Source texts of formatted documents
▬▬▬▬▬▬▬▬▬▬

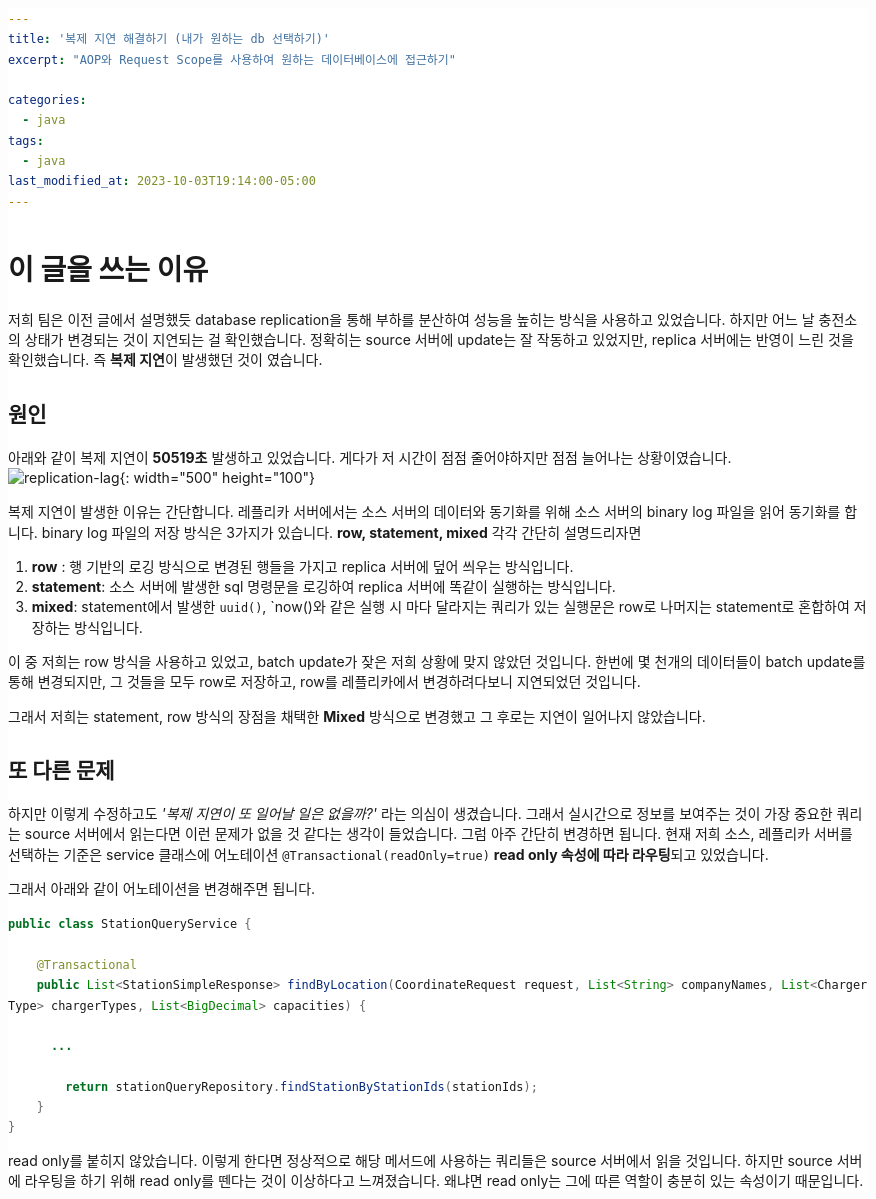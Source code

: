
 ```yaml
---
title: '복제 지연 해결하기 (내가 원하는 db 선택하기)'
excerpt: "AOP와 Request Scope를 사용하여 원하는 데이터베이스에 접근하기"

categories:
  - java
tags:
  - java
last_modified_at: 2023-10-03T19:14:00-05:00
---
```


# 이 글을 쓰는 이유

저희 팀은 이전 글에서 설명했듯 database replication을 통해 부하를 분산하여 성능을 높히는 방식을 사용하고 있었습니다.
하지만 어느 날 충전소의 상태가 변경되는 것이 지연되는 걸 확인했습니다. 정확히는 source 서버에 update는 잘 작동하고 있었지만,
replica 서버에는 반영이 느린 것을 확인했습니다. 즉 **복제 지연**이 발생했던 것이 였습니다.

## 원인

아래와 같이 복제 지연이 **50519초** 발생하고 있었습니다. 게다가 저 시간이 점점 줄어야하지만 점점 늘어나는 상황이였습니다.  
![replication-lag](https://github.com/drunkenhw/comments/assets/106640954/420ebd96-96e4-40a8-b3b3-d8f1ea53b0f2){: width="500" height="100"}


복제 지연이 발생한 이유는 간단합니다. 레플리카 서버에서는 소스 서버의 데이터와 동기화를 위해 소스 서버의 binary log 파일을 읽어 동기화를 합니다. 
binary log 파일의 저장 방식은 3가지가 있습니다. **row, statement, mixed** 각각 간단히 설명드리자면
1. **row** : 행 기반의 로깅 방식으로 변경된 행들을 가지고 replica 서버에 덮어 씌우는 방식입니다.
2. **statement**: 소스 서버에 발생한 sql 명령문을 로깅하여 replica 서버에 똑같이 실행하는 방식입니다.
3. **mixed**: statement에서 발생한 `uuid()`, `now()와 같은 실행 시 마다 달라지는 쿼리가 있는 실행문은 row로 나머지는 statement로 혼합하여 저장하는 방식입니다.

이 중 저희는 row 방식을 사용하고 있었고, batch update가 잦은 저희 상황에 맞지 않았던 것입니다. 한번에 몇 천개의 데이터들이 batch update를 통해 변경되지만, 그 것들을 모두 row로 저장하고, row를 레플리카에서 변경하려다보니 지연되었던 것입니다.

그래서 저희는 statement, row 방식의 장점을 채택한 **Mixed** 방식으로 변경했고 그 후로는 지연이 일어나지 않았습니다.

## 또 다른 문제 
하지만 이렇게 수정하고도 *'복제 지연이 또 일어날 일은 없을까?'* 라는 의심이 생겼습니다.
그래서 실시간으로 정보를 보여주는 것이 가장 중요한 쿼리는 source 서버에서 읽는다면 이런 문제가 없을 것 같다는 생각이 들었습니다.
그럼 아주 간단히 변경하면 됩니다. 현재 저희 소스, 레플리카 서버를 선택하는 기준은 service 클래스에 어노테이션 `@Transactional(readOnly=true)` **read only 속성에 따라 라우팅**되고 있었습니다.

그래서 아래와 같이 어노테이션을 변경해주면 됩니다.

```java
public class StationQueryService {

    @Transactional
    public List<StationSimpleResponse> findByLocation(CoordinateRequest request, List<String> companyNames, List<ChargerType> chargerTypes, List<BigDecimal> capacities) {
        
      ...
      
        return stationQueryRepository.findStationByStationIds(stationIds);
    }
}
```
read only를 붙히지 않았습니다. 이렇게 한다면 정상적으로 해당 메서드에 사용하는 쿼리들은 source 서버에서 읽을 것입니다. 하지만 source 서버에 라우팅을 하기 위해 read only를 뗀다는 것이 이상하다고 느껴졌습니다. 왜냐면 read only는 그에 따른 역할이 충분히 있는 속성이기 때문입니다.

▬▬▬▬▬▬▬▬▬▬

=== Exercise ===
Wherever the line holding "하지만 어느 날 충전소의" falls in the entries above, copy exactly from it through the line holding "2. **statement**: 소스", inclusive, and add nothing.

=== Task result ===
하지만 어느 날 충전소의 상태가 변경되는 것이 지연되는 걸 확인했습니다. 정확히는 source 서버에 update는 잘 작동하고 있었지만,
replica 서버에는 반영이 느린 것을 확인했습니다. 즉 **복제 지연**이 발생했던 것이 였습니다.

## 원인

아래와 같이 복제 지연이 **50519초** 발생하고 있었습니다. 게다가 저 시간이 점점 줄어야하지만 점점 늘어나는 상황이였습니다.  
![replication-lag](https://github.com/drunkenhw/comments/assets/106640954/420ebd96-96e4-40a8-b3b3-d8f1ea53b0f2){: width="500" height="100"}


복제 지연이 발생한 이유는 간단합니다. 레플리카 서버에서는 소스 서버의 데이터와 동기화를 위해 소스 서버의 binary log 파일을 읽어 동기화를 합니다. 
binary log 파일의 저장 방식은 3가지가 있습니다. **row, statement, mixed** 각각 간단히 설명드리자면
1. **row** : 행 기반의 로깅 방식으로 변경된 행들을 가지고 replica 서버에 덮어 씌우는 방식입니다.
2. **statement**: 소스 서버에 발생한 sql 명령문을 로깅하여 replica 서버에 똑같이 실행하는 방식입니다.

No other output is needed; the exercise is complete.